* **Task item**
Which lines of the entries below contain the string "pixels"? Copy each one.

* **Given data**
===
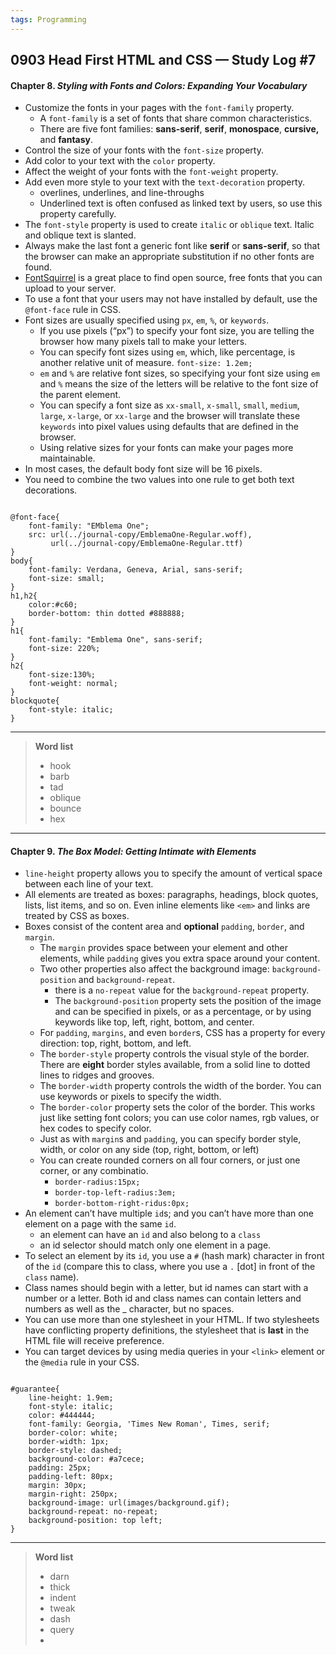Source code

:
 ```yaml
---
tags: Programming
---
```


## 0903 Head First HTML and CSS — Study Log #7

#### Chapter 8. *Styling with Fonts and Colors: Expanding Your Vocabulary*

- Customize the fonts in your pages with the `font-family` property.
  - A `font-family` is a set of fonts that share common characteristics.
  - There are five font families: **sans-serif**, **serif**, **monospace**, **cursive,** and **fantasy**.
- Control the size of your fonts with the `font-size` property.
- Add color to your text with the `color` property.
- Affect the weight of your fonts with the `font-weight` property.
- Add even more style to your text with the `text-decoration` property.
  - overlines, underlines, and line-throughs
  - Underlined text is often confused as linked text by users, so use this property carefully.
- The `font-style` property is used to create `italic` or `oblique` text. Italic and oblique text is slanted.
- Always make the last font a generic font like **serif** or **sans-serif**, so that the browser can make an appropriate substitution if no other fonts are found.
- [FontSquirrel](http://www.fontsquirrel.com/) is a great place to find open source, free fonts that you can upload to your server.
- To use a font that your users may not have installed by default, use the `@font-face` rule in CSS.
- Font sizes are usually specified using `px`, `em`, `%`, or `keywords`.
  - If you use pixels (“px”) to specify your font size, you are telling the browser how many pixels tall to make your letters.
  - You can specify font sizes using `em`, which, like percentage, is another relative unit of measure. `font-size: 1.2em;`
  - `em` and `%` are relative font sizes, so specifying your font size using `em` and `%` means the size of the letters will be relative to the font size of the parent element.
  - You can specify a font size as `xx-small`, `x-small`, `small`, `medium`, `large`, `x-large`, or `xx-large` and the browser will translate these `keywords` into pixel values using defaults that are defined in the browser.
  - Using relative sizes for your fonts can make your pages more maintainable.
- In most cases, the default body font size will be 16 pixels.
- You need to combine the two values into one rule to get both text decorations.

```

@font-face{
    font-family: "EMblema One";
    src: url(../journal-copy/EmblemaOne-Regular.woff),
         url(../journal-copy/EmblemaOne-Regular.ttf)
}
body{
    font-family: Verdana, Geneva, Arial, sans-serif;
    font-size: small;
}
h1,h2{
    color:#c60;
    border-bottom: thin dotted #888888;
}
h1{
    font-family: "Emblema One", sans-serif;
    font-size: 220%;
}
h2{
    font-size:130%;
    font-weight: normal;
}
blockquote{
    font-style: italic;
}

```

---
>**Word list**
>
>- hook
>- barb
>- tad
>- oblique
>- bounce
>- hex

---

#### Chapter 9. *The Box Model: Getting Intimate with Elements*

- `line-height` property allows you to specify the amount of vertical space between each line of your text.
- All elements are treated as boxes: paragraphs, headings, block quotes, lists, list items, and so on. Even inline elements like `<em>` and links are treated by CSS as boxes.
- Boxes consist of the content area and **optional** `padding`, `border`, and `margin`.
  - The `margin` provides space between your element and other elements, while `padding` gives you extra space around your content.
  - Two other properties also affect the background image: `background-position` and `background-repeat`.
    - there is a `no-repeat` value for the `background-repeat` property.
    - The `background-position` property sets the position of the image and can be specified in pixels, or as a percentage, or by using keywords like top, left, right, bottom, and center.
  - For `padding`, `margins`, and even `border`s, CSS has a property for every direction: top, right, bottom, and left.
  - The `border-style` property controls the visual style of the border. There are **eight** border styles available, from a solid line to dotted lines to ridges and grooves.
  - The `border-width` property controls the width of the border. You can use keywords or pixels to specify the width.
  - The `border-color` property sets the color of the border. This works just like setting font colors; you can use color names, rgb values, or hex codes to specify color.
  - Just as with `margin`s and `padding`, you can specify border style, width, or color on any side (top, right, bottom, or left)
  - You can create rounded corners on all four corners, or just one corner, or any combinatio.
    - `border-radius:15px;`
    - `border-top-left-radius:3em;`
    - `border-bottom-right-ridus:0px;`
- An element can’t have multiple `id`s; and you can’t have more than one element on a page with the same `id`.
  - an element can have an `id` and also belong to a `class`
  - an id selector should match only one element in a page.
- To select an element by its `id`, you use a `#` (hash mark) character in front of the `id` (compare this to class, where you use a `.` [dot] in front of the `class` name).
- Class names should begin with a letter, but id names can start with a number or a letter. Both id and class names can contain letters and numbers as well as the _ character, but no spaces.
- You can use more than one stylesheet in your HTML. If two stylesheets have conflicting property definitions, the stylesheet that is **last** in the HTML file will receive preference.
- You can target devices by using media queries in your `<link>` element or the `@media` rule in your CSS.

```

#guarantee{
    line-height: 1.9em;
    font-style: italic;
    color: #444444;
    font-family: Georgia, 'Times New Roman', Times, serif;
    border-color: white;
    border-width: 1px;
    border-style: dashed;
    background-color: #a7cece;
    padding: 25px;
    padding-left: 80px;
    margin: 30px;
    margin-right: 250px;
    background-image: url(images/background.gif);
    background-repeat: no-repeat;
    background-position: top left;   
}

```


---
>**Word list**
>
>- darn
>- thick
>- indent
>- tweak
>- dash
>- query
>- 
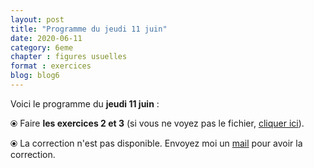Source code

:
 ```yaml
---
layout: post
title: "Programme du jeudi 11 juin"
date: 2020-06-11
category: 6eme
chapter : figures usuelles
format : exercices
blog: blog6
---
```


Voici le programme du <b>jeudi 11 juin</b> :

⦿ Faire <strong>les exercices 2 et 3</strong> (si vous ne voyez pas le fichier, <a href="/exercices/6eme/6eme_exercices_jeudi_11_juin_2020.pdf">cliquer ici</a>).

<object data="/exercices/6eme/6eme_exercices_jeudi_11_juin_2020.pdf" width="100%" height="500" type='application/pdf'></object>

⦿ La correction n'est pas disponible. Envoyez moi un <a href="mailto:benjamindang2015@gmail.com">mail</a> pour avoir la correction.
===
* **Your solution**
  - If you use pixels (“px”) to specify your font size, you are telling the browser how many pixels tall to make your letters.
- In most cases, the default body font size will be 16 pixels.
    - The `background-position` property sets the position of the image and can be specified in pixels, or as a percentage, or by using keywords like top, left, right, bottom, and center.
  - The `border-width` property controls the width of the border. You can use keywords or pixels to specify the width.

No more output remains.